- **EXERCISE**
Which lines hold the word "SetDirectoryServerId"? Copy each of them from the material.

- **DATA FOR THIS EXERCISE**
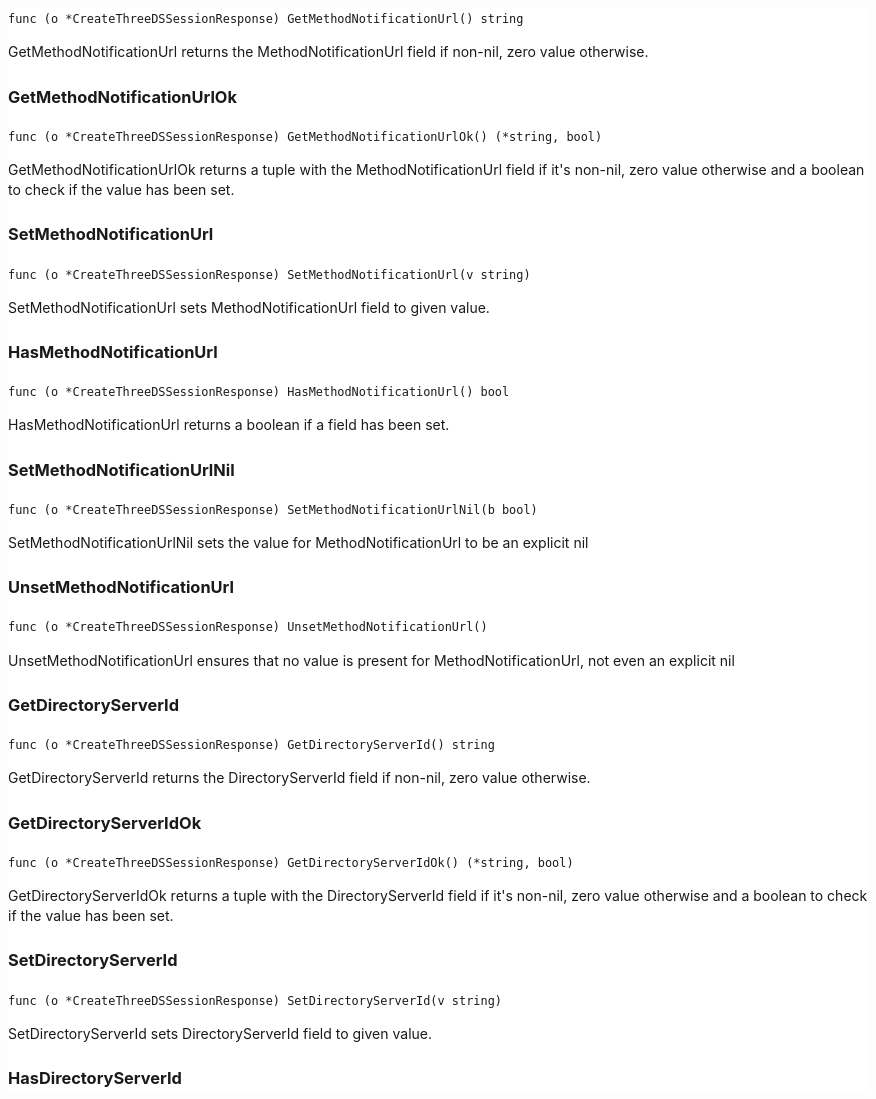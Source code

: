`func (o *CreateThreeDSSessionResponse) GetMethodNotificationUrl() string`

GetMethodNotificationUrl returns the MethodNotificationUrl field if non-nil, zero value otherwise.

### GetMethodNotificationUrlOk

`func (o *CreateThreeDSSessionResponse) GetMethodNotificationUrlOk() (*string, bool)`

GetMethodNotificationUrlOk returns a tuple with the MethodNotificationUrl field if it's non-nil, zero value otherwise
and a boolean to check if the value has been set.

### SetMethodNotificationUrl

`func (o *CreateThreeDSSessionResponse) SetMethodNotificationUrl(v string)`

SetMethodNotificationUrl sets MethodNotificationUrl field to given value.

### HasMethodNotificationUrl

`func (o *CreateThreeDSSessionResponse) HasMethodNotificationUrl() bool`

HasMethodNotificationUrl returns a boolean if a field has been set.

### SetMethodNotificationUrlNil

`func (o *CreateThreeDSSessionResponse) SetMethodNotificationUrlNil(b bool)`

 SetMethodNotificationUrlNil sets the value for MethodNotificationUrl to be an explicit nil

### UnsetMethodNotificationUrl
`func (o *CreateThreeDSSessionResponse) UnsetMethodNotificationUrl()`

UnsetMethodNotificationUrl ensures that no value is present for MethodNotificationUrl, not even an explicit nil
### GetDirectoryServerId

`func (o *CreateThreeDSSessionResponse) GetDirectoryServerId() string`

GetDirectoryServerId returns the DirectoryServerId field if non-nil, zero value otherwise.

### GetDirectoryServerIdOk

`func (o *CreateThreeDSSessionResponse) GetDirectoryServerIdOk() (*string, bool)`

GetDirectoryServerIdOk returns a tuple with the DirectoryServerId field if it's non-nil, zero value otherwise
and a boolean to check if the value has been set.

### SetDirectoryServerId

`func (o *CreateThreeDSSessionResponse) SetDirectoryServerId(v string)`

SetDirectoryServerId sets DirectoryServerId field to given value.

### HasDirectoryServerId
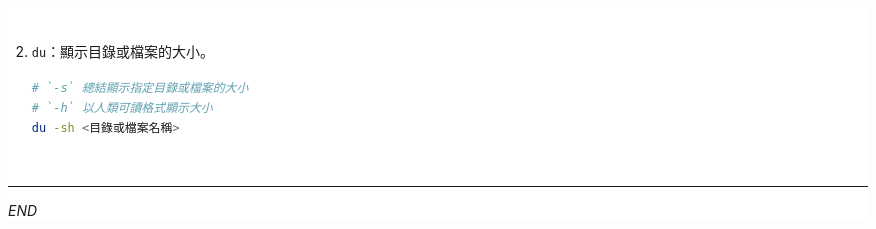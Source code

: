 <br>

2. `du`：顯示目錄或檔案的大小。

    ```bash
    # `-s` 總結顯示指定目錄或檔案的大小
    # `-h` 以人類可讀格式顯示大小
    du -sh <目錄或檔案名稱>
    ```

<br>

___

_END_
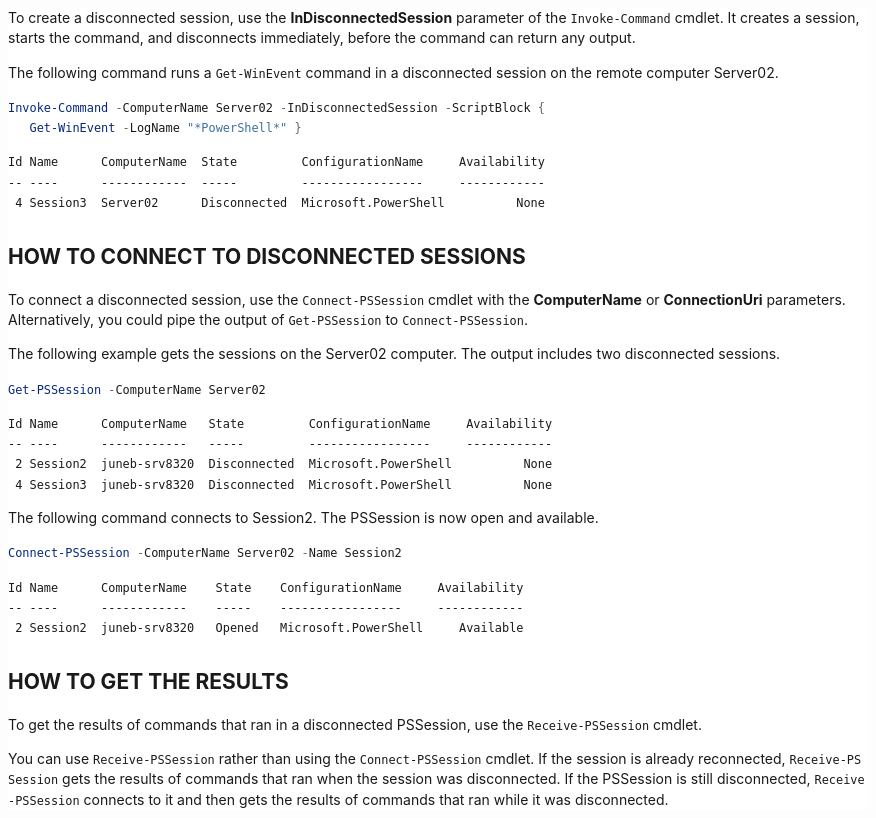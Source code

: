 To create a disconnected session, use the **InDisconnectedSession** parameter
of the `Invoke-Command` cmdlet. It creates a session, starts the command, and
disconnects immediately, before the command can return any output.

The following command runs a `Get-WinEvent` command in a disconnected session
on the remote computer Server02.

```powershell
Invoke-Command -ComputerName Server02 -InDisconnectedSession -ScriptBlock {
   Get-WinEvent -LogName "*PowerShell*" }
```

```Output
Id Name      ComputerName  State         ConfigurationName     Availability
-- ----      ------------  -----         -----------------     ------------
 4 Session3  Server02      Disconnected  Microsoft.PowerShell          None
```

## HOW TO CONNECT TO DISCONNECTED SESSIONS

To connect a disconnected session, use the `Connect-PSSession` cmdlet with the
**ComputerName** or **ConnectionUri** parameters. Alternatively, you could pipe
the output of `Get-PSSession` to `Connect-PSSession`.

The following example gets the sessions on the Server02 computer. The output
includes two disconnected sessions.

```powershell
Get-PSSession -ComputerName Server02
```

```Output
Id Name      ComputerName   State         ConfigurationName     Availability
-- ----      ------------   -----         -----------------     ------------
 2 Session2  juneb-srv8320  Disconnected  Microsoft.PowerShell          None
 4 Session3  juneb-srv8320  Disconnected  Microsoft.PowerShell          None
```

The following command connects to Session2. The PSSession is now open and
available.

```powershell
Connect-PSSession -ComputerName Server02 -Name Session2
```

```Output
Id Name      ComputerName    State    ConfigurationName     Availability
-- ----      ------------    -----    -----------------     ------------
 2 Session2  juneb-srv8320   Opened   Microsoft.PowerShell     Available
```

## HOW TO GET THE RESULTS

To get the results of commands that ran in a disconnected PSSession, use the
`Receive-PSSession` cmdlet.

You can use `Receive-PSSession` rather than using the `Connect-PSSession`
cmdlet. If the session is already reconnected, `Receive-PSSession` gets the
results of commands that ran when the session was disconnected. If the
PSSession is still disconnected, `Receive-PSSession` connects to it and then
gets the results of commands that ran while it was disconnected.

- **ANSWER BELOW**
### SetDirectoryServerId
`func (o *CreateThreeDSSessionResponse) SetDirectoryServerId(v string)`
SetDirectoryServerId sets DirectoryServerId field to given value.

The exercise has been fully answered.